それが実際に入ると、想定の10倍か20倍の広さがある。
「ま、魔法で大きくしたのか……? なんて魔法使いだ……同志タバサとはレベルが違う……神薬を作ったってのも頷ける」
俺が動揺しながら考察していると、出迎えてくれたメイドから声が掛かる。
「ふふ、あの方を人間と比べるのは無意味ですよ。それと、魔法で馬車が大きくなったのではありません。私達が小さくなっているのです」
言われて窓を見れば、外に見える人間や建物は確かに大きく見えた。
「な、なんだそりゃ。そんな魔法、聞いたことない」
『逆に、バアルが知ってる魔法って何かあったっけ?』
「…………ルミス。今はそういうことを言ってるんじゃないんだよ……っと」
人前でまたルミスと話してしまう。
ちらりとメイドに目をやれば、特に気にしていないようで、すっと姿勢を正して座っている。

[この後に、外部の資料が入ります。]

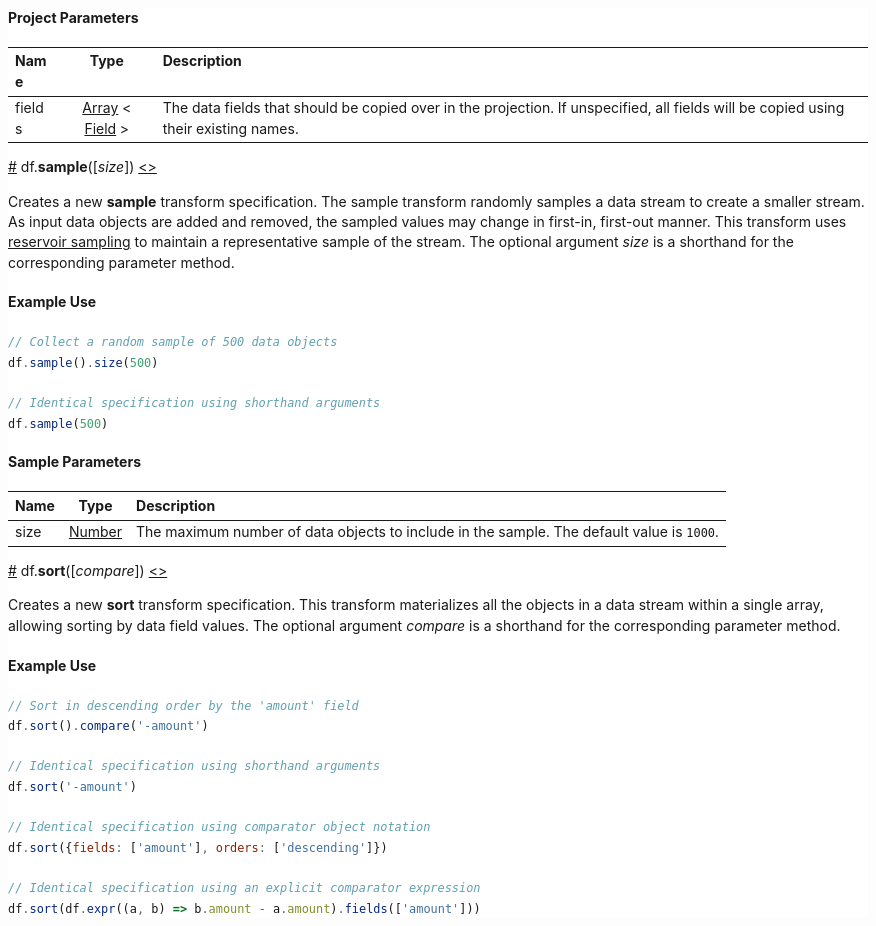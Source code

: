 #### Project Parameters

| Name                | Type                           | Description   |
| :------------------ | :----------------------------: | :------------ |
| fields              | [Array](#array) &lt; [Field](#field) &gt; | The data fields that should be copied over in the projection. If unspecified, all fields will be copied using their existing names.|

<a name="sample" href="#sample">#</a>
df.<b>sample</b>([<i>size</i>])
[<>](https://github.com/vega/dataflow-api/blob/master/src/transforms/sample.js "Source")

Creates a new **sample** transform specification. The sample transform randomly samples a data stream to create a smaller stream. As input data objects are added and removed, the sampled values may change in first-in, first-out manner. This transform uses [reservoir sampling](https://en.wikipedia.org/wiki/Reservoir_sampling) to maintain a representative sample of the stream. The optional argument _size_ is a shorthand for the corresponding parameter method.

#### Example Use

```js
// Collect a random sample of 500 data objects
df.sample().size(500)

// Identical specification using shorthand arguments
df.sample(500)
```

#### Sample Parameters

| Name                | Type                           | Description   |
| :------------------ | :----------------------------: | :------------ |
| size                | [Number](#number)              | The maximum number of data objects to include in the sample. The default value is `1000`.|

<a name="sort" href="#sort">#</a>
df.<b>sort</b>([<i>compare</i>])
[<>](https://github.com/vega/dataflow-api/blob/master/src/transforms/sort.js "Source")

Creates a new **sort** transform specification. This transform materializes all the objects in a data stream within a single array, allowing sorting by data field values. The optional argument _compare_ is a shorthand for the corresponding parameter method.

#### Example Use

```js
// Sort in descending order by the 'amount' field
df.sort().compare('-amount')

// Identical specification using shorthand arguments
df.sort('-amount')

// Identical specification using comparator object notation
df.sort({fields: ['amount'], orders: ['descending']})

// Identical specification using an explicit comparator expression
df.sort(df.expr((a, b) => b.amount - a.amount).fields(['amount']))
```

少しホッとした俺は、ルミスと窓の外の景色を楽しむことにした。
なんてったって貴族街だ。同じ王都とはいえ、平民が住んでいる区間とはまるで別物だった。
『すっごぉぃ! キラキラしてる! 夢の国みたい!』
「あぁ、凄いね。俺達が住んでいるとこと、同じ世界だとは思えないな……」
『私、ここに住んでみたいなぁ……でもそんなの、絶対に無理だよね』
「そんなことないさ。絶対なんてことは、絶対にないんだよ」
『えへへ、何それ。バアル可笑しい』
確かに煌びやかな世界だけど、俺は少し違和感を感じていた。
なんだろう。何か……おかしいような……あっ。
「人間しかいない?」
平民区では、エルフやドワーフに獣人族や魔族との混じり者まで、色々な種族を見ることができた。
でも、今は完全に人間しかいない。
不思議に思っていた俺に、メイドが教えてくれる。
「アフラシア王国は人間至上主義と言いますか……他の種族への風当たりが強いかもしれません。特に貴族街となると、純粋な人族以外は滅多に見ることがありませんね」
なるほど。
貴族は差別が好きなのか。
そりゃあそうか。差別が好きじゃないと、貴族なんてもんを作らないよな。
でも、少し不安になる。
俺は見た目上、魔族との混じり者とよく間違えられる。
そんなのが貴族街に入ると、騒ぎになったり、追い出そうとされたりするのかな。
そうなったら死体が増える……面倒だな。
「ですが、全てがその限りではありません。実力で認めさせてしまえばいいのです。例えば、”閃光”という冒険者はダークエルフではありますが、様々な功績を残しており、後ろ指をさされることはありませんよ」
知っている名前が出てきたことに、少し嬉しくなる。
俺の二つ名と似ているということもあり、どこか親近感も感じていた。
「”閃光”か……どんな人なんだろ」
「少し変わった方ではありますが、強く、優しい方ですよ」
あまり感情が読めなかったメイドだけど、この時ばかりは柔らかな笑顔を浮かべていた。
知り合いか、大事な人なんだろうな。
メイドとの距離感が縮まったと感じたあたりで、馬車の動きが止まる。
俺達は、目的の屋敷についたんだ。